How Much Does a Zip File Compress?

By Todd Williams

The zip file format was developed by Pkware. Early development of the format was completed in 1986. It allows data to be compressed and archived, saving disk space and making it easier to back up and transfer large or multi-part files. There are many factors that affect the degree of compression that can be achieved.

Compression Types

There are two types of file compression: lossless and lossy. The zip format is an example of lossless compression, which means that the compressed data can be returned to its exact previous state without flaw. Lossy compression favors efficiency over accuracy, allowing data to be substituted or eliminated entirely.
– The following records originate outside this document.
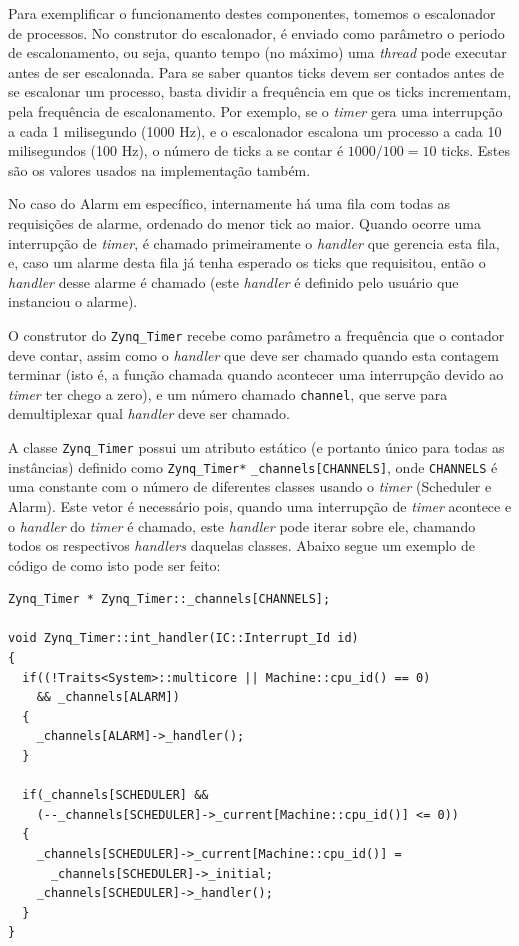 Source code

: Para exemplificar o funcionamento destes componentes, tomemos o escalonador de processos. No construtor do escalonador, é enviado como parâmetro o periodo de escalonamento, ou seja, quanto tempo (no máximo) uma \emph{thread} pode executar antes de ser escalonada. Para se saber quantos ticks devem ser contados antes de se escalonar um processo, basta dividir a frequência em que os ticks incrementam, pela frequência de escalonamento. Por exemplo, se o \emph{timer} gera uma interrupção a cada 1 milisegundo (1000 Hz), e o escalonador escalona um processo a cada 10 milisegundos (100 Hz), o número de ticks a se contar é $1000/100 = 10$ ticks. Estes são os valores usados na implementação também.

No caso do Alarm em específico, internamente há uma fila com todas as requisições de alarme, ordenado do menor tick ao maior. Quando ocorre uma interrupção de \emph{timer}, é chamado primeiramente o \emph{handler} que gerencia esta fila, e, caso um alarme desta fila já tenha esperado os ticks que requisitou, então o \emph{handler} desse alarme é chamado (este \emph{handler} é definido pelo usuário que instanciou o alarme).


O construtor do \verb+Zynq_Timer+ recebe como parâmetro a frequência que o contador deve contar, assim como o \emph{handler} que deve ser chamado quando esta contagem terminar (isto é, a função chamada quando acontecer uma interrupção devido ao \emph{timer} ter chego a zero), e um número chamado \verb+channel+, que serve para demultiplexar qual \emph{handler} deve ser chamado.

A classe \verb+Zynq_Timer+ possui um atributo estático (e portanto único para todas as instâncias) definido como \verb+Zynq_Timer*+ \verb+_channels[CHANNELS]+, onde \verb+CHANNELS+ é uma constante com o número de diferentes classes usando o \emph{timer} (Scheduler e Alarm). Este vetor é necessário pois, quando uma interrupção de \emph{timer} acontece e o \emph{handler} do \emph{timer} é chamado, este \emph{handler} pode iterar sobre ele, chamando todos os respectivos \emph{handlers} daquelas classes. Abaixo segue um exemplo de código de como isto pode ser feito:


\label{int_handler}
\begin{lstlisting}
Zynq_Timer * Zynq_Timer::_channels[CHANNELS];

void Zynq_Timer::int_handler(IC::Interrupt_Id id)
{
  if((!Traits<System>::multicore || Machine::cpu_id() == 0)
    && _channels[ALARM])
  {
    _channels[ALARM]->_handler();
  }

  if(_channels[SCHEDULER] &&
    (--_channels[SCHEDULER]->_current[Machine::cpu_id()] <= 0))
  {
    _channels[SCHEDULER]->_current[Machine::cpu_id()] =
      _channels[SCHEDULER]->_initial;
    _channels[SCHEDULER]->_handler();
  }
}
\end{lstlisting}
A lossless format does not permit compression methods that do not allow a perfect recreation of the original data, even if those methods would be more effective.

Methods

The zip format includes specifications for multiple algorithmic methods of file compression. The method used can have a significant effect on the level of compression achieved. Some of the methods available include shrink, reduce, implode and deflate. Of these, deflate is the most widely used. It is the default compression method use in Pkzip, WinZip, and Info-Zip.

Variability

The extent to which a file can be compressed varies by file type. For example, text files by default lack any compression, with each character being represented individually in hex. Hex, or hexadecimal, is a numeral system made up of 16 unique single-character identifiers capable of representing each byte in a file. Compression rates on this kind of file are generally very good.Many media formats, such as MP3s, include compression as part of the format standard. Compression rates on these file are usually poor, potentially even resulting in a "compressed" zip file that's larger than the original due to the additional data in the zip archive.

Comparison

The zip format is not the only compression format in use. Other common compression formats include RAR and 7-zip. According to Igor Pavlov, developer of 7-zip, the standard zip format underperforms the other two formats by as much as 30 to 40 percent, depending on the type of data being compressed.In a test, Pavlov compressed a full installation of Google Earth 3.0.0616. The data totaled 23.5 MB before compression. The standard zip format provided approximately 62 percent compression. By comparison, RAR resulted in a 71 percent compression rate, and 7-zip had 76 percent.

Limitations

Early incarnations of the zip format were limited to handling data no larger than 4 gigabytes at a time. This included compressed and uncompressed individual file size and the total size of the archive after compression. This limitation is removed in more recent versions of the format with the addition of the zip64 extension. Support for the zip64 extension is still limited.